The records below:

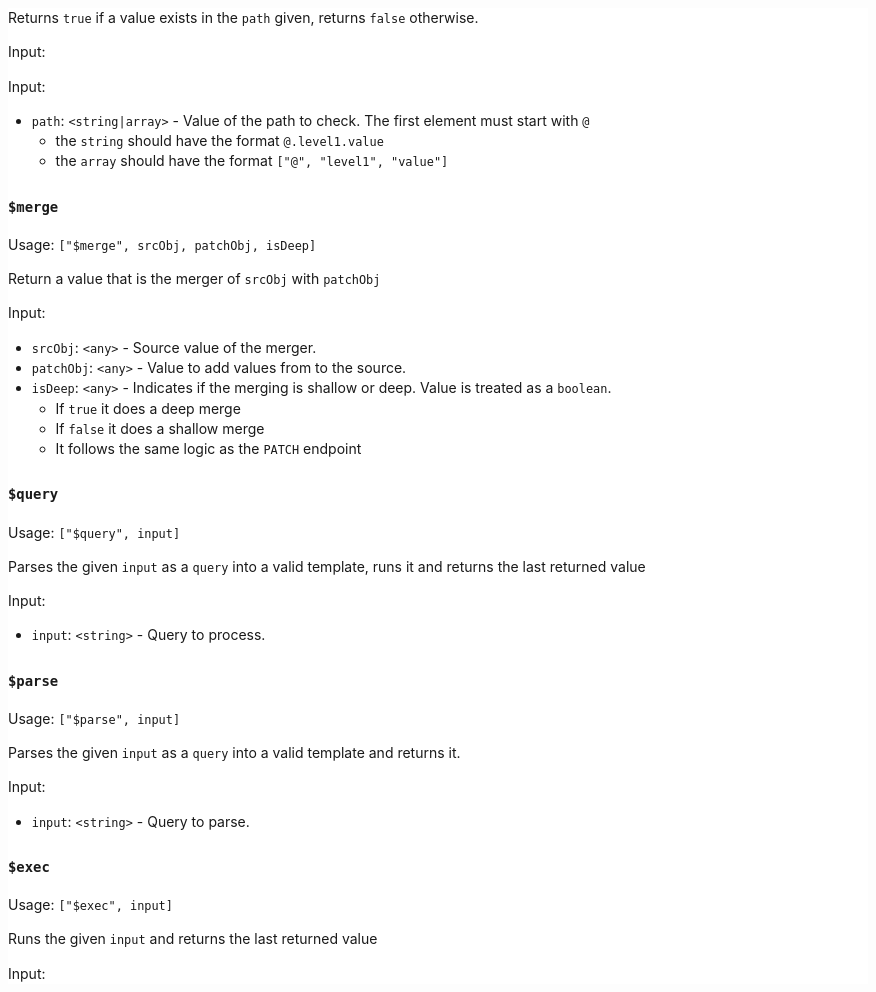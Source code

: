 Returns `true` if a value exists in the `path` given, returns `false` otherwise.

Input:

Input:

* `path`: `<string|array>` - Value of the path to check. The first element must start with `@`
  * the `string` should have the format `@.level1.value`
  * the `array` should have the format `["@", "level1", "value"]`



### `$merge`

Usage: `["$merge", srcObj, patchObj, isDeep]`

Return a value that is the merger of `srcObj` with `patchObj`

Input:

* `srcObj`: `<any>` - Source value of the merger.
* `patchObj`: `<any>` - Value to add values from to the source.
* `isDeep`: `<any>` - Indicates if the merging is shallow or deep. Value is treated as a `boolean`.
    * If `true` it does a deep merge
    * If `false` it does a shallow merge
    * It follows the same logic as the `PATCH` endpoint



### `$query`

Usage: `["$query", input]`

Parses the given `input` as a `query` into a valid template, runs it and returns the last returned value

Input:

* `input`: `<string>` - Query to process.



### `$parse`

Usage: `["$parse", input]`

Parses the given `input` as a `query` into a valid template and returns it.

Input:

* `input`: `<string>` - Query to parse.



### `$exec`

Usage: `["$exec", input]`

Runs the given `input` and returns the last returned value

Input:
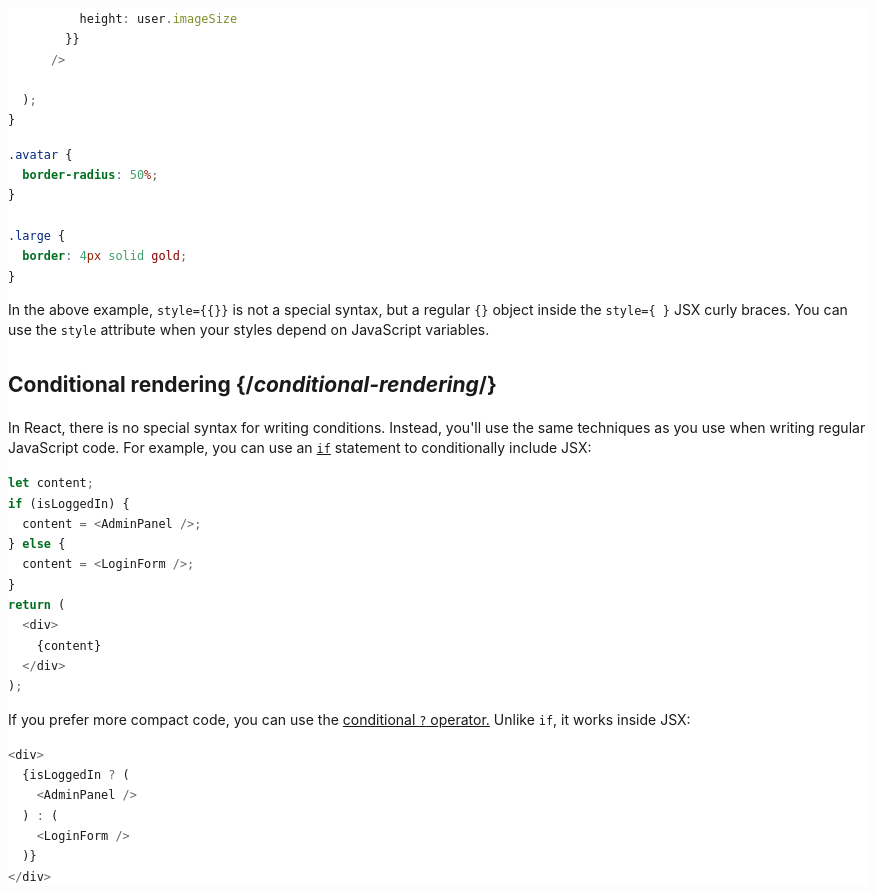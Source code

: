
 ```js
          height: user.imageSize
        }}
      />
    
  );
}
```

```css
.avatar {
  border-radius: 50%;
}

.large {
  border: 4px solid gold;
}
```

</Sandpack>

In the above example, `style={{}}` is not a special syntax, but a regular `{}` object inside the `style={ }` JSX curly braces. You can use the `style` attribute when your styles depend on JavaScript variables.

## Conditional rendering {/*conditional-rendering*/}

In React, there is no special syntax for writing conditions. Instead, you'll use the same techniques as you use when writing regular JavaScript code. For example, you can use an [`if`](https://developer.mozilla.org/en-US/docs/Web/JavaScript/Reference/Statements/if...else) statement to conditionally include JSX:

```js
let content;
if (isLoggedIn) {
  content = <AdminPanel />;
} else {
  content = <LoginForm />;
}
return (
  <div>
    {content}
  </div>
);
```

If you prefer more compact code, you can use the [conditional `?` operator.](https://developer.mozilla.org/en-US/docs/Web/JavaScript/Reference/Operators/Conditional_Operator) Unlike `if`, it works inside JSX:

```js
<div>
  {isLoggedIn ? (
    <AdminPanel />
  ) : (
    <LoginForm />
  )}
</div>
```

End of The records.

#### [Task goal]
Every entry must be retyped exactly, with the pictures removed.

#### [Exercise response]
Source code

: Returns `true` if a value exists in the `path` given, returns `false` otherwise.

Input:

Input:

* `path`: `<string|array>` - Value of the path to check. The first element must start with `@`
  * the `string` should have the format `@.level1.value`
  * the `array` should have the format `["@", "level1", "value"]`



### `$merge`

Usage: `["$merge", srcObj, patchObj, isDeep]`

Return a value that is the merger of `srcObj` with `patchObj`

Input:

* `srcObj`: `<any>` - Source value of the merger.
* `patchObj`: `<any>` - Value to add values from to the source.
* `isDeep`: `<any>` - Indicates if the merging is shallow or deep. Value is treated as a `boolean`.
    * If `true` it does a deep merge
    * If `false` it does a shallow merge
    * It follows the same logic as the `PATCH` endpoint



### `$query`

Usage: `["$query", input]`

Parses the given `input` as a `query` into a valid template, runs it and returns the last returned value

Input:

* `input`: `<string>` - Query to process.



### `$parse`

Usage: `["$parse", input]`

Parses the given `input` as a `query` into a valid template and returns it.

Input:

* `input`: `<string>` - Query to parse.



### `$exec`

Usage: `["$exec", input]`

Runs the given `input` and returns the last returned value

Input:
Source code

:
 ```js
          height: user.imageSize
        }}
      />
    
  );
}
```

```css
.avatar {
  border-radius: 50%;
}

.large {
  border: 4px solid gold;
}
```

</Sandpack>

In the above example, `style={{}}` is not a special syntax, but a regular `{}` object inside the `style={ }` JSX curly braces. You can use the `style` attribute when your styles depend on JavaScript variables.

## Conditional rendering {/*conditional-rendering*/}

In React, there is no special syntax for writing conditions. Instead, you'll use the same techniques as you use when writing regular JavaScript code. For example, you can use an [`if`](https://developer.mozilla.org/en-US/docs/Web/JavaScript/Reference/Statements/if...else) statement to conditionally include JSX:

```js
let content;
if (isLoggedIn) {
  content = <AdminPanel />;
} else {
  content = <LoginForm />;
}
return (
  <div>
    {content}
  </div>
);
```

If you prefer more compact code, you can use the [conditional `?` operator.](https://developer.mozilla.org/en-US/docs/Web/JavaScript/Reference/Operators/Conditional_Operator) Unlike `if`, it works inside JSX:

```js
<div>
  {isLoggedIn ? (
    <AdminPanel />
  ) : (
    <LoginForm />
  )}
</div>
```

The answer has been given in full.